WHAT THE TASK REQUIRES :: Give the following records again in full and without alteration.

GIVEN ENTRIES ::
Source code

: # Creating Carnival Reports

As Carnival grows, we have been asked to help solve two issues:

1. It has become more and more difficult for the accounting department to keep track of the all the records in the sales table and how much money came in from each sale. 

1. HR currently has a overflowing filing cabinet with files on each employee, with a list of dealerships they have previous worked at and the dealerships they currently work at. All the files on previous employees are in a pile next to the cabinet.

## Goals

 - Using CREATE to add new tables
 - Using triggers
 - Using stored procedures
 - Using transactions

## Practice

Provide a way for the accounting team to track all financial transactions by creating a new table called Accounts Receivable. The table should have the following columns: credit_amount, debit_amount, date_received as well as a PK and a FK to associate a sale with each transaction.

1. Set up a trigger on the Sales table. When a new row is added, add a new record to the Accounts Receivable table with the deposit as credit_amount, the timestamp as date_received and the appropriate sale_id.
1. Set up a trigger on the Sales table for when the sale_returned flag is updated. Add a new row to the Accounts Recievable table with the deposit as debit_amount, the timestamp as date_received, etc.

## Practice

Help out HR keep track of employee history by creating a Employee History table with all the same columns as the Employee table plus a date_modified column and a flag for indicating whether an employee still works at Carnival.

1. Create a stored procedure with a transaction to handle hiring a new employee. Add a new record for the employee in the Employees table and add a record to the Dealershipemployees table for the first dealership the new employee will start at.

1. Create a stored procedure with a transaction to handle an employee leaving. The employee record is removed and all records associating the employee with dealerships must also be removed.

TASK SOLUTION ::
Source code

: # Creating Carnival Reports

As Carnival grows, we have been asked to help solve two issues:

1. It has become more and more difficult for the accounting department to keep track of the all the records in the sales table and how much money came in from each sale. 

1. HR currently has a overflowing filing cabinet with files on each employee, with a list of dealerships they have previous worked at and the dealerships they currently work at. All the files on previous employees are in a pile next to the cabinet.

## Goals

 - Using CREATE to add new tables
 - Using triggers
 - Using stored procedures
 - Using transactions

## Practice

Provide a way for the accounting team to track all financial transactions by creating a new table called Accounts Receivable. The table should have the following columns: credit_amount, debit_amount, date_received as well as a PK and a FK to associate a sale with each transaction.

1. Set up a trigger on the Sales table. When a new row is added, add a new record to the Accounts Receivable table with the deposit as credit_amount, the timestamp as date_received and the appropriate sale_id.
1. Set up a trigger on the Sales table for when the sale_returned flag is updated. Add a new row to the Accounts Recievable table with the deposit as debit_amount, the timestamp as date_received, etc.

## Practice

Help out HR keep track of employee history by creating a Employee History table with all the same columns as the Employee table plus a date_modified column and a flag for indicating whether an employee still works at Carnival.

1. Create a stored procedure with a transaction to handle hiring a new employee. Add a new record for the employee in the Employees table and add a record to the Dealershipemployees table for the first dealership the new employee will start at.

1. Create a stored procedure with a transaction to handle an employee leaving. The employee record is removed and all records associating the employee with dealerships must also be removed.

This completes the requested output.